## GOAL OF THE EXERCISE
All of the data, word for word and free of pictures, is the expected result.

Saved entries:
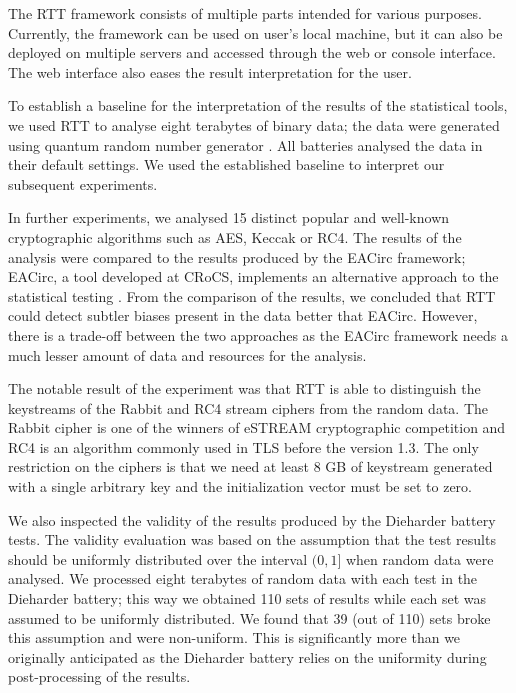 \documentclass[
	digital,    %
	oneside,    %
	color,
	11pt,
	nocover,
	notable,
	nolof,
	nolot,
]{fithesis3}
\theoremstyle{definition}
\theoremstyle{remark}
\begin{document}
The RTT framework consists of multiple parts intended for various purposes. Currently, the framework can be used on user's local machine, but it can also be deployed on multiple servers and accessed through the web or console interface. The web interface also eases the result interpretation for the user.

To establish a baseline for the interpretation of the results of the statistical tools, we used RTT to analyse eight terabytes of binary data; the data were generated using quantum random number generator \cite{qrng-service-germany}. All batteries analysed the data in their default settings. We used the established baseline to interpret our subsequent experiments. 

In further experiments, we analysed 15 distinct popular and well-known cryptographic algorithms such as AES, Keccak or RC4. The results of the analysis were compared to the results produced by the EACirc framework; EACirc, a tool developed at CRoCS, implements an alternative approach to the statistical testing \cite{eacirc-github}. From the comparison of the results, we concluded that RTT could detect subtler biases present in the data better that EACirc. However, there is a trade-off between the two approaches as the EACirc framework needs a much lesser amount of data and resources for the analysis. 

The notable result of the experiment was that RTT is able to distinguish the keystreams of the Rabbit \cite{rabbit} and RC4 \cite{rc4} stream ciphers from the random data. The Rabbit cipher is one of the winners of eSTREAM \cite{estream-competition} cryptographic competition and RC4 is an algorithm commonly used in TLS before the version 1.3. The only restriction on the ciphers is that we need at least 8 GB of keystream generated with a single arbitrary key and the initialization vector must be set to zero.

We also inspected the validity of the results produced by the Dieharder battery tests. The validity evaluation was based on the assumption that the test results should be uniformly distributed over the interval $(0,1]$ when random data were analysed. We processed eight terabytes of random data with each test in the Dieharder battery; this way we obtained 110 sets of results while each set was assumed to be uniformly distributed. We found that 39 (out of 110) sets broke this assumption and were non-uniform. This is significantly more than we originally anticipated as the Dieharder battery relies on the uniformity during post-processing of the results.
\end{document}

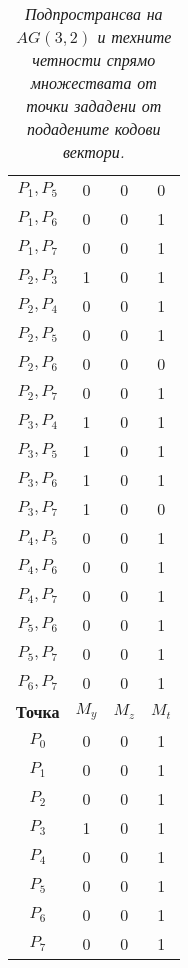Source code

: \documentclass[11pt, oneside]{article}   	%
\begin{document}
\begin{table}
\begin{minipage}[t]{.3\textwidth}
\begin{tabular}{cccc}
$ P_{1}, P_{5} $ & 0 & 0 & 0 \\
$ P_{1}, P_{6} $ & 0 & 0 & 1 \\
$ P_{1}, P_{7} $ & 0 & 0 & 1 \\
$ P_{2}, P_{3} $ & 1 & 0 & 1 \\
$ P_{2}, P_{4} $ & 0 & 0 & 1 \\
$ P_{2}, P_{5} $ & 0 & 0 & 1 \\
$ P_{2}, P_{6} $ & 0 & 0 & 0 \\
$ P_{2}, P_{7} $ & 0 & 0 & 1 \\
$ P_{3}, P_{4} $ & 1 & 0 & 1 \\
$ P_{3}, P_{5} $ & 1 & 0 & 1 \\
$ P_{3}, P_{6} $ & 1 & 0 & 1 \\
$ P_{3}, P_{7} $ & 1 & 0 & 0 \\
$ P_{4}, P_{5} $ & 0 & 0 & 1 \\
$ P_{4}, P_{6} $ & 0 & 0 & 1 \\
$ P_{4}, P_{7} $ & 0 & 0 & 1 \\
$ P_{5}, P_{6} $ & 0 & 0 & 1 \\
$ P_{5}, P_{7} $ & 0 & 0 & 1 \\
$ P_{6}, P_{7} $ & 0 & 0 & 1 \\
\bottomrule
\toprule
\textbf{Точка} & \textbf{$M_{y}$} & \textbf{$M_{z}$} & \textbf{$M_{t}$}\\
\midrule
$ P_{0} $ & 0 & 0 & 1 \\
$ P_{1} $ & 0 & 0 & 1 \\
$ P_{2} $ & 0 & 0 & 1 \\
$ P_{3} $ & 1 & 0 & 1 \\
$ P_{4} $ & 0 & 0 & 1 \\
$ P_{5} $ & 0 & 0 & 1 \\
$ P_{6} $ & 0 & 0 & 1 \\
$ P_{7} $ & 0 & 0 & 1 \\
\bottomrule
\end{tabular}
\end{minipage} \hfill
\caption{\textit{Подпространсва на $AG(3, 2)$ и техните четности спрямо множествата от точки зададени от подадените кодови вектори.}}
\end{table}
\end{document}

## RESPONSE
 \documentclass[
	digital,    %
	oneside,    %
	color,
	11pt,
	nocover,
	notable,
	nolof,
	nolot,
]{fithesis3}
\theoremstyle{definition}
\theoremstyle{remark}
\begin{document}
The RTT framework consists of multiple parts intended for various purposes. Currently, the framework can be used on user's local machine, but it can also be deployed on multiple servers and accessed through the web or console interface. The web interface also eases the result interpretation for the user.

To establish a baseline for the interpretation of the results of the statistical tools, we used RTT to analyse eight terabytes of binary data; the data were generated using quantum random number generator \cite{qrng-service-germany}. All batteries analysed the data in their default settings. We used the established baseline to interpret our subsequent experiments. 

In further experiments, we analysed 15 distinct popular and well-known cryptographic algorithms such as AES, Keccak or RC4. The results of the analysis were compared to the results produced by the EACirc framework; EACirc, a tool developed at CRoCS, implements an alternative approach to the statistical testing \cite{eacirc-github}. From the comparison of the results, we concluded that RTT could detect subtler biases present in the data better that EACirc. However, there is a trade-off between the two approaches as the EACirc framework needs a much lesser amount of data and resources for the analysis. 

The notable result of the experiment was that RTT is able to distinguish the keystreams of the Rabbit \cite{rabbit} and RC4 \cite{rc4} stream ciphers from the random data. The Rabbit cipher is one of the winners of eSTREAM \cite{estream-competition} cryptographic competition and RC4 is an algorithm commonly used in TLS before the version 1.3. The only restriction on the ciphers is that we need at least 8 GB of keystream generated with a single arbitrary key and the initialization vector must be set to zero.

We also inspected the validity of the results produced by the Dieharder battery tests. The validity evaluation was based on the assumption that the test results should be uniformly distributed over the interval $(0,1]$ when random data were analysed. We processed eight terabytes of random data with each test in the Dieharder battery; this way we obtained 110 sets of results while each set was assumed to be uniformly distributed. We found that 39 (out of 110) sets broke this assumption and were non-uniform. This is significantly more than we originally anticipated as the Dieharder battery relies on the uniformity during post-processing of the results.
\end{document}

Source code

: \documentclass[11pt, oneside]{article}   	%
\begin{document}
\begin{table}
\begin{minipage}[t]{.3\textwidth}
\begin{tabular}{cccc}
$ P_{1}, P_{5} $ & 0 & 0 & 0 \\
$ P_{1}, P_{6} $ & 0 & 0 & 1 \\
$ P_{1}, P_{7} $ & 0 & 0 & 1 \\
$ P_{2}, P_{3} $ & 1 & 0 & 1 \\
$ P_{2}, P_{4} $ & 0 & 0 & 1 \\
$ P_{2}, P_{5} $ & 0 & 0 & 1 \\
$ P_{2}, P_{6} $ & 0 & 0 & 0 \\
$ P_{2}, P_{7} $ & 0 & 0 & 1 \\
$ P_{3}, P_{4} $ & 1 & 0 & 1 \\
$ P_{3}, P_{5} $ & 1 & 0 & 1 \\
$ P_{3}, P_{6} $ & 1 & 0 & 1 \\
$ P_{3}, P_{7} $ & 1 & 0 & 0 \\
$ P_{4}, P_{5} $ & 0 & 0 & 1 \\
$ P_{4}, P_{6} $ & 0 & 0 & 1 \\
$ P_{4}, P_{7} $ & 0 & 0 & 1 \\
$ P_{5}, P_{6} $ & 0 & 0 & 1 \\
$ P_{5}, P_{7} $ & 0 & 0 & 1 \\
$ P_{6}, P_{7} $ & 0 & 0 & 1 \\
\bottomrule
\toprule
\textbf{Точка} & \textbf{$M_{y}$} & \textbf{$M_{z}$} & \textbf{$M_{t}$}\\
\midrule
$ P_{0} $ & 0 & 0 & 1 \\
$ P_{1} $ & 0 & 0 & 1 \\
$ P_{2} $ & 0 & 0 & 1 \\
$ P_{3} $ & 1 & 0 & 1 \\
$ P_{4} $ & 0 & 0 & 1 \\
$ P_{5} $ & 0 & 0 & 1 \\
$ P_{6} $ & 0 & 0 & 1 \\
$ P_{7} $ & 0 & 0 & 1 \\
\bottomrule
\end{tabular}
\end{minipage} \hfill
\caption{\textit{Подпространсва на $AG(3, 2)$ и техните четности спрямо множествата от точки зададени от подадените кодови вектори.}}
\end{table}
\end{document}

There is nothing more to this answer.